Falling into Place



Liz spent a minute trying to remember the exact wording of Newton’s Second Law of Motion—something about acceleration being directly related to the net force and inversely proportional to the mass—so there were only forty minutes left when she decided it didn’t matter. She knew the equation, anyway. Force equals mass times acceleration. F = ma.

The unit on Newton’s Second Law was more math oriented than the first or the third, so Liz had managed to get a decent score on that test. This, however, was more of a testament to her ability to push buttons on her calculator than any true understanding, and forty minutes before she crashed her car, she still didn’t fully appreciate the relationship between force, mass, and acceleration.

The textbook made the world black and white and drew a very uncompromising line between what was and what could never be, as though everything was already dictated and Liz’s only job was to keep breathing.

She wished they had talked more about how all of the equations were derived.
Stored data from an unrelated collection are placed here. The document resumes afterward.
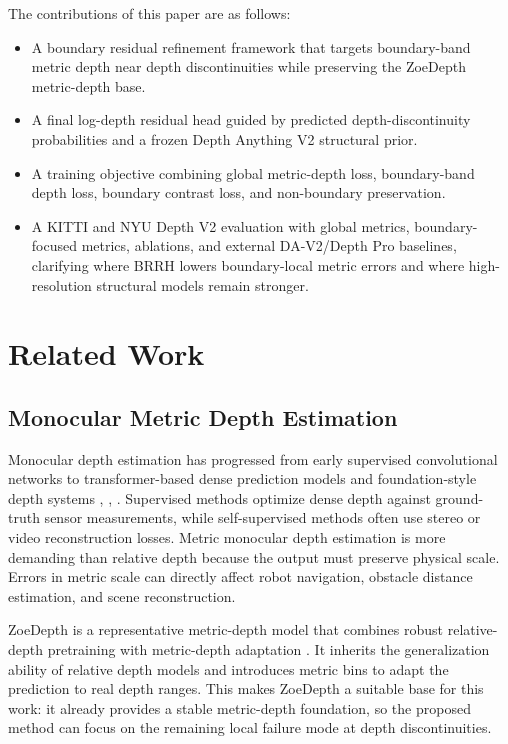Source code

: \documentclass{ieeeaccess}
\begin{document}
The contributions of this paper are as follows:
\begin{itemize}
  \item A boundary residual refinement framework that targets boundary-band metric depth near depth discontinuities while preserving the ZoeDepth metric-depth base.
  \item A final log-depth residual head guided by predicted depth-discontinuity probabilities and a frozen Depth Anything V2 structural prior.
  \item A training objective combining global metric-depth loss, boundary-band depth loss, boundary contrast loss, and non-boundary preservation.
  \item A KITTI and NYU Depth V2 evaluation with global metrics, boundary-focused metrics, ablations, and external DA-V2/Depth Pro baselines, clarifying where BRRH lowers boundary-local metric errors and where high-resolution structural models remain stronger.
\end{itemize}

\section{Related Work}

\subsection{Monocular Metric Depth Estimation}

Monocular depth estimation has progressed from early supervised convolutional networks to transformer-based dense prediction models and foundation-style depth systems \cite{dpt}, \cite{midas}, \cite{newcrfs}. Supervised methods optimize dense depth against ground-truth sensor measurements, while self-supervised methods often use stereo or video reconstruction losses. Metric monocular depth estimation is more demanding than relative depth because the output must preserve physical scale. Errors in metric scale can directly affect robot navigation, obstacle distance estimation, and scene reconstruction.

ZoeDepth is a representative metric-depth model that combines robust relative-depth pretraining with metric-depth adaptation \cite{zoedepth}. It inherits the generalization ability of relative depth models and introduces metric bins to adapt the prediction to real depth ranges. This makes ZoeDepth a suitable base for this work: it already provides a stable metric-depth foundation, so the proposed method can focus on the remaining local failure mode at depth discontinuities.
\end{document}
She wanted to know how Galileo and Newton and Einstein discovered the things they discovered. She wanted to know how they could have lived in the exact same world as everyone else but see things that no one else did.

Forty minutes before she crashed her car, Liz began to think about Liam Oliver, who always seemed to see things that no one else did, and didn’t seem to care that it was strange.











CHAPTER THIRTY-NINE


Thoughts on the Road


When Liam first saw Liz’s car, he nearly crashed his own.

This was his favorite stretch of highway. Of course the only Costco was over an hour away, goddamn middle-of-nowhere Meridian—but he enjoyed the trip wholeheartedly because he was driving his mom’s car and using her gas. She’d had to take his sister to piano lessons, so he’d agreed to bag his homework and run her errands. He liked these long, lonely drives. They allowed him to sort out his thoughts, and he had a lot of thoughts to sort out today.

He thought about Liz Emerson, and the party on Saturday night. She had fallen asleep against his shoulder, and he had taken her home.

There was a patch of trees on his left—he called it a forest out of pity—and a large slope on the other side, so he could see for miles. He loved this stretch because it made him feel insignificant and necessary at the same time, like everything had a reason.

Today, when he looked down the hill, he saw a Mercedes at the bottom, smoking. He thought, That looks like Liz Emerson’s car.

He wondered briefly if he ought to call the police or something, but someone must have already, right? He had almost crossed the bridge when he did a double take; his head snapped around, and somehow, through the smoke and the distance, he caught a glimpse of green through the mangled window.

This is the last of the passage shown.